Source texts of formatted documents:
____

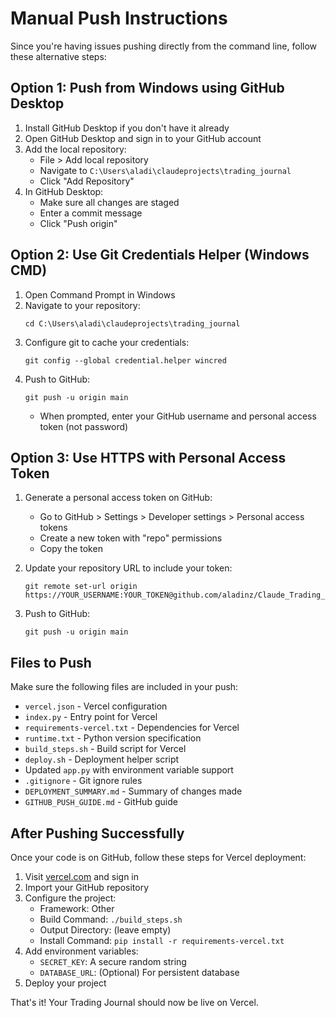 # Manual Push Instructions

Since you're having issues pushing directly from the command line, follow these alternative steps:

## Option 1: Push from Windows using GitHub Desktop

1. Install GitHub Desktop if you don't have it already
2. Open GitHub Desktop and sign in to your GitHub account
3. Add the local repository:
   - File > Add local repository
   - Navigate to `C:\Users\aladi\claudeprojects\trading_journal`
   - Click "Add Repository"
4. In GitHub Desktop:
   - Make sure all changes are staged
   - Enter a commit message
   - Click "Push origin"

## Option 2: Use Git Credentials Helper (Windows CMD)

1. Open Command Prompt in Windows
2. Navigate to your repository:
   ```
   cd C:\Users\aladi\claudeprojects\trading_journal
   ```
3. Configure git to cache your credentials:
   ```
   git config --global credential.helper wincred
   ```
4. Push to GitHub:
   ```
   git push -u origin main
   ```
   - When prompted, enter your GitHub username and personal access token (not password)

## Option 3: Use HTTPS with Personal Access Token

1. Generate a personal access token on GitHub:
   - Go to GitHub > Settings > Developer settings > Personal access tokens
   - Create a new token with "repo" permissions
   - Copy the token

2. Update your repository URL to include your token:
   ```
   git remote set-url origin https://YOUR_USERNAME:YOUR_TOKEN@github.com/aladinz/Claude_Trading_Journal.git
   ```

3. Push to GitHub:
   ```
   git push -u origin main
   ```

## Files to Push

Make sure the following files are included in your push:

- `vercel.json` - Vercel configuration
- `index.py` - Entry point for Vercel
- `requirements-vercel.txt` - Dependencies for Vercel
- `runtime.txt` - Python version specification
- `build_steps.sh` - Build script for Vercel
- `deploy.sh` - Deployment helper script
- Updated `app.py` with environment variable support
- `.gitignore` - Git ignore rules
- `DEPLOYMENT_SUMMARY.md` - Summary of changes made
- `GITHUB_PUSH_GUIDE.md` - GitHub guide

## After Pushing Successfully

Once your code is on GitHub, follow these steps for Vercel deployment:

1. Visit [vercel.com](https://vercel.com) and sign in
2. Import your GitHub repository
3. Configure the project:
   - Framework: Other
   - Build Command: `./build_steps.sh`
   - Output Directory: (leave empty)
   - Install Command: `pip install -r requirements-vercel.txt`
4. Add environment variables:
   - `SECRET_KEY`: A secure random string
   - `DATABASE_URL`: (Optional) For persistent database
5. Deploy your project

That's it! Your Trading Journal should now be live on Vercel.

____

### Requirement
Full copy, no pictures: write out each line of the data exactly as it stands.

### Output for this exercise
 # Manual Push Instructions

Since you're having issues pushing directly from the command line, follow these alternative steps:

## Option 1: Push from Windows using GitHub Desktop

1. Install GitHub Desktop if you don't have it already
2. Open GitHub Desktop and sign in to your GitHub account
3. Add the local repository:
   - File > Add local repository
   - Navigate to `C:\Users\aladi\claudeprojects\trading_journal`
   - Click "Add Repository"
4. In GitHub Desktop:
   - Make sure all changes are staged
   - Enter a commit message
   - Click "Push origin"

## Option 2: Use Git Credentials Helper (Windows CMD)

1. Open Command Prompt in Windows
2. Navigate to your repository:
   ```
   cd C:\Users\aladi\claudeprojects\trading_journal
   ```
3. Configure git to cache your credentials:
   ```
   git config --global credential.helper wincred
   ```
4. Push to GitHub:
   ```
   git push -u origin main
   ```
   - When prompted, enter your GitHub username and personal access token (not password)

## Option 3: Use HTTPS with Personal Access Token

1. Generate a personal access token on GitHub:
   - Go to GitHub > Settings > Developer settings > Personal access tokens
   - Create a new token with "repo" permissions
   - Copy the token

2. Update your repository URL to include your token:
   ```
   git remote set-url origin https://YOUR_USERNAME:YOUR_TOKEN@github.com/aladinz/Claude_Trading_Journal.git
   ```

3. Push to GitHub:
   ```
   git push -u origin main
   ```

## Files to Push

Make sure the following files are included in your push:

- `vercel.json` - Vercel configuration
- `index.py` - Entry point for Vercel
- `requirements-vercel.txt` - Dependencies for Vercel
- `runtime.txt` - Python version specification
- `build_steps.sh` - Build script for Vercel
- `deploy.sh` - Deployment helper script
- Updated `app.py` with environment variable support
- `.gitignore` - Git ignore rules
- `DEPLOYMENT_SUMMARY.md` - Summary of changes made
- `GITHUB_PUSH_GUIDE.md` - GitHub guide

## After Pushing Successfully

Once your code is on GitHub, follow these steps for Vercel deployment:

1. Visit [vercel.com](https://vercel.com) and sign in
2. Import your GitHub repository
3. Configure the project:
   - Framework: Other
   - Build Command: `./build_steps.sh`
   - Output Directory: (leave empty)
   - Install Command: `pip install -r requirements-vercel.txt`
4. Add environment variables:
   - `SECRET_KEY`: A secure random string
   - `DATABASE_URL`: (Optional) For persistent database
5. Deploy your project

That's it! Your Trading Journal should now be live on Vercel.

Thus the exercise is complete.